=== DIRECTIONS ===
Across the following data, state how many lines include the word "charAt". Provide the number alone.

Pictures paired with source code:
__________

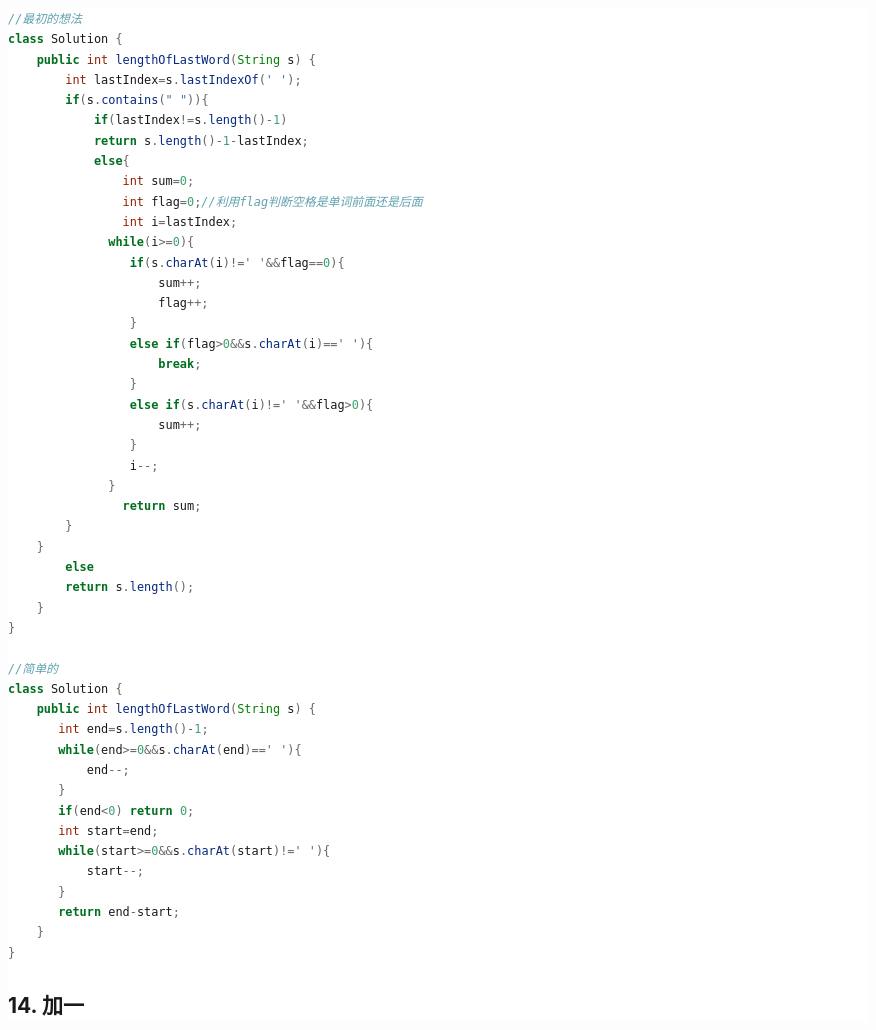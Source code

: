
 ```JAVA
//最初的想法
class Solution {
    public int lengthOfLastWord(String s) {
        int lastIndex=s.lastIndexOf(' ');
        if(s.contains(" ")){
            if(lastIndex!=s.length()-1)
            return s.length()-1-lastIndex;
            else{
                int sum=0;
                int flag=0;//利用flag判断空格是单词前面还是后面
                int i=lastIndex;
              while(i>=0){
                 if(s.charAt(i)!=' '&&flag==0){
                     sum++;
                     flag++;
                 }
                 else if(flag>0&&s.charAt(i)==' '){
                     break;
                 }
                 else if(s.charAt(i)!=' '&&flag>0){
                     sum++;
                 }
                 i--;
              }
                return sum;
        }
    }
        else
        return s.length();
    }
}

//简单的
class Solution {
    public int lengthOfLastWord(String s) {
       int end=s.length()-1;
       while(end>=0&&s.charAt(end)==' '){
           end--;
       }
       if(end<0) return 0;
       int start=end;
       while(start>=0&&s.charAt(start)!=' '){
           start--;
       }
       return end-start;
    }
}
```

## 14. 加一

__________

=== RESPONSE TO THIS EXERCISE ===
5